GREEK PHILOSOPHY – I. NATURALISM

§ 6 – General Character of the First Period in the History of Greek Philosophy

 We have now, as will presently appear, finished the first great epoch in the history of Greek philosophy. Before going further we must briefly sum up its characteristics. As to subject-matter, thought has in this epoch been occupied chiefly with external nature, —man and the supernatural receiving but little consideration. As to its method, it has been speculative, hypothetical, and deductive rather than observational, inductive, «scientific» —rather than because, in any case, something must be «given» or assumed at the start, and where this is true, there is room for rough induction at least.

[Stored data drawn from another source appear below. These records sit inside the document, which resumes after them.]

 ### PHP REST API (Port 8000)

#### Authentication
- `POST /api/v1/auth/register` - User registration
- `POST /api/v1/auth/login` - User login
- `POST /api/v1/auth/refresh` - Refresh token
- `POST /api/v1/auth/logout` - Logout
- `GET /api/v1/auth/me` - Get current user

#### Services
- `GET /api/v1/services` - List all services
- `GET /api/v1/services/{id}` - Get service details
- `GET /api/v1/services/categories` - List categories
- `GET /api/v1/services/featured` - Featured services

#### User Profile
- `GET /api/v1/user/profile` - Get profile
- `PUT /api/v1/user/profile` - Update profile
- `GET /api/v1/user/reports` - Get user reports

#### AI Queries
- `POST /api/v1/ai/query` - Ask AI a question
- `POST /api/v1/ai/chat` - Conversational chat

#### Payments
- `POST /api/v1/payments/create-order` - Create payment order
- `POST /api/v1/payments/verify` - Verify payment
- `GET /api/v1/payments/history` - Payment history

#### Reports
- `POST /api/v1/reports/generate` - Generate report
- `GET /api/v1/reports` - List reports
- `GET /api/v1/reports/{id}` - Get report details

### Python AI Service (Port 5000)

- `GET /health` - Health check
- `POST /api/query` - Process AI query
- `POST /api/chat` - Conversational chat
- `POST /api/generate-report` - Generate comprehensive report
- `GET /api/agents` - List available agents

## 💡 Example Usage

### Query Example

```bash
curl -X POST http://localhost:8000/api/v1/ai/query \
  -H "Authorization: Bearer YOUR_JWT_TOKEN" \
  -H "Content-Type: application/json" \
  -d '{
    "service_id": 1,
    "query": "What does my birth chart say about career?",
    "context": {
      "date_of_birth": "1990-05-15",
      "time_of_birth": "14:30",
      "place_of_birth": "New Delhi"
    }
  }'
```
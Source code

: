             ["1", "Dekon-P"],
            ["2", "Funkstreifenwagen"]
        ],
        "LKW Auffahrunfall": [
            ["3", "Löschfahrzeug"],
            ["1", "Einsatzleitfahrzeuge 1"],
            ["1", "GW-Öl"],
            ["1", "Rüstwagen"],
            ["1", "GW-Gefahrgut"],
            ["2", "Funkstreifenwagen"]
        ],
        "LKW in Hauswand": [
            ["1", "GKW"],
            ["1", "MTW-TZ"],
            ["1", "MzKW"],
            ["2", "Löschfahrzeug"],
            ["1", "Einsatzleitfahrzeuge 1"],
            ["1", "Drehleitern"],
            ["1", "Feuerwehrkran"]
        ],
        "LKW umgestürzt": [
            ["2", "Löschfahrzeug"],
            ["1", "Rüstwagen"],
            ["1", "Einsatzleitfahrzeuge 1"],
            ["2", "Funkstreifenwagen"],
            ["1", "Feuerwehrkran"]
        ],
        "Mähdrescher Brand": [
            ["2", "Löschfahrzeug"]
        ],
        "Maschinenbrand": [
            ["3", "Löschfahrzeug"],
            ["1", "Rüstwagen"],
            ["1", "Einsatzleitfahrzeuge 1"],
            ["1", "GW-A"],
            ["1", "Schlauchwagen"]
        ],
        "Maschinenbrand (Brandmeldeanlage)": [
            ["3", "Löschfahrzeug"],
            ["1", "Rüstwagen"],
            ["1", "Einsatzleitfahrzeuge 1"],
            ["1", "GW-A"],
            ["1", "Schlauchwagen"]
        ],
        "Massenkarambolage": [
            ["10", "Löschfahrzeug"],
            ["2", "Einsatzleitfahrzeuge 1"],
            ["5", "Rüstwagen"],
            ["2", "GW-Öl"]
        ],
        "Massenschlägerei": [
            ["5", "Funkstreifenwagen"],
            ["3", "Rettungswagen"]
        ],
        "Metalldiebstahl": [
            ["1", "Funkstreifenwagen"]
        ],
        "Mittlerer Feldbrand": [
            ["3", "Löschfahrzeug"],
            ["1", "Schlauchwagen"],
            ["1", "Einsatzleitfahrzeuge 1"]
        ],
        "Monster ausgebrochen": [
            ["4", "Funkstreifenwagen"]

The greatest achievement in method is, doubtless the «dialectic» of the Eleatics and the Heraclitic «unity of opposites,» which are «possessions for all time». Of these we shall hear again, farther on. Finally, as to the general attitude of thought in this epoch, there has been a change from simple unsophisticated confidence in the power of the mind to know nature to a kind of scepticism, —scepticism, indeed, not with reference to the scope of reflection but with reference to sense-perception. This scepticism reached its highest degree in the Atomists, with whom even the power of thought reached the minimum, i.e., the power to know just the «void,» «atoms,» and the motion of atoms. This seems to be the natural consequence of regarding reality as external to mind, and, viewed as such, may be considered one of the best lessons to be gathered from the study of very early Greek speculation. A higher thought, the obverse of this, is virtually contained in the theory of Anaxagoras, the reality and unity of all things in mind.